Document images with source code:
..........

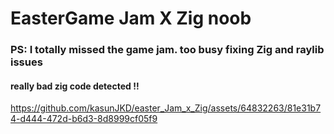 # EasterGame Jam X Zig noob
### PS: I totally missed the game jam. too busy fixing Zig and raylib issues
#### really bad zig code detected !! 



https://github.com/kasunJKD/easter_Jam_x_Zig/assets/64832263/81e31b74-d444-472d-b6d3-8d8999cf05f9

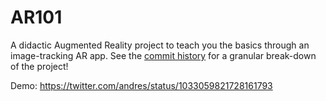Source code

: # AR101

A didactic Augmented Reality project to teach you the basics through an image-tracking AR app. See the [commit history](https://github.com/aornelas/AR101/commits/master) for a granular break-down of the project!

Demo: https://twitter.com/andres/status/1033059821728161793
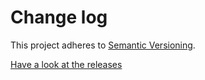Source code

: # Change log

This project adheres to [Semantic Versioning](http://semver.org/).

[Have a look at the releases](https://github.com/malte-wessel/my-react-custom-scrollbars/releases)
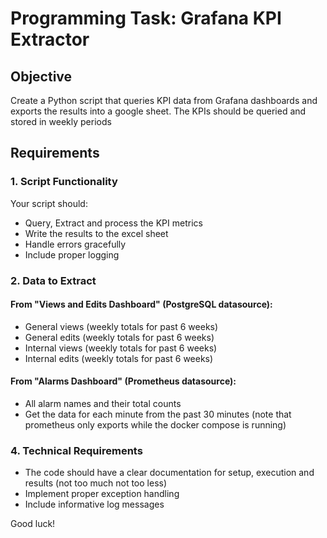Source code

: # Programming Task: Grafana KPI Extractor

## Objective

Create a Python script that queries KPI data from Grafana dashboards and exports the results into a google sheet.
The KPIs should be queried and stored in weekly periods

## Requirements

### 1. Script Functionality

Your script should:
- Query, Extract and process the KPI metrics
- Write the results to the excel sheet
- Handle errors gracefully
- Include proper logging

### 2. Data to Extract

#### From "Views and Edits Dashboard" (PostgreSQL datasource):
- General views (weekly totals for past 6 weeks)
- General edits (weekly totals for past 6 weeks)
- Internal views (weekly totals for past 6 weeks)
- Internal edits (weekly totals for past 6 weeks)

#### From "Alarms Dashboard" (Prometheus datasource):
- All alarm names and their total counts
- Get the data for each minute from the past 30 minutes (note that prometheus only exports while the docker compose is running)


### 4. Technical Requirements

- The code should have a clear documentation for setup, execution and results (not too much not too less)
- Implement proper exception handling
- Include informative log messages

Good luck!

..........

**AIM OF THE TASK:** Produce an exact transcription of the lines from the one containing "- Internal edits" through the end of the records, both included, and no other lines.

**TASK RESULT:**
- Internal edits (weekly totals for past 6 weeks)

#### From "Alarms Dashboard" (Prometheus datasource):
- All alarm names and their total counts
- Get the data for each minute from the past 30 minutes (note that prometheus only exports while the docker compose is running)


### 4. Technical Requirements

- The code should have a clear documentation for setup, execution and results (not too much not too less)
- Implement proper exception handling
- Include informative log messages

Good luck!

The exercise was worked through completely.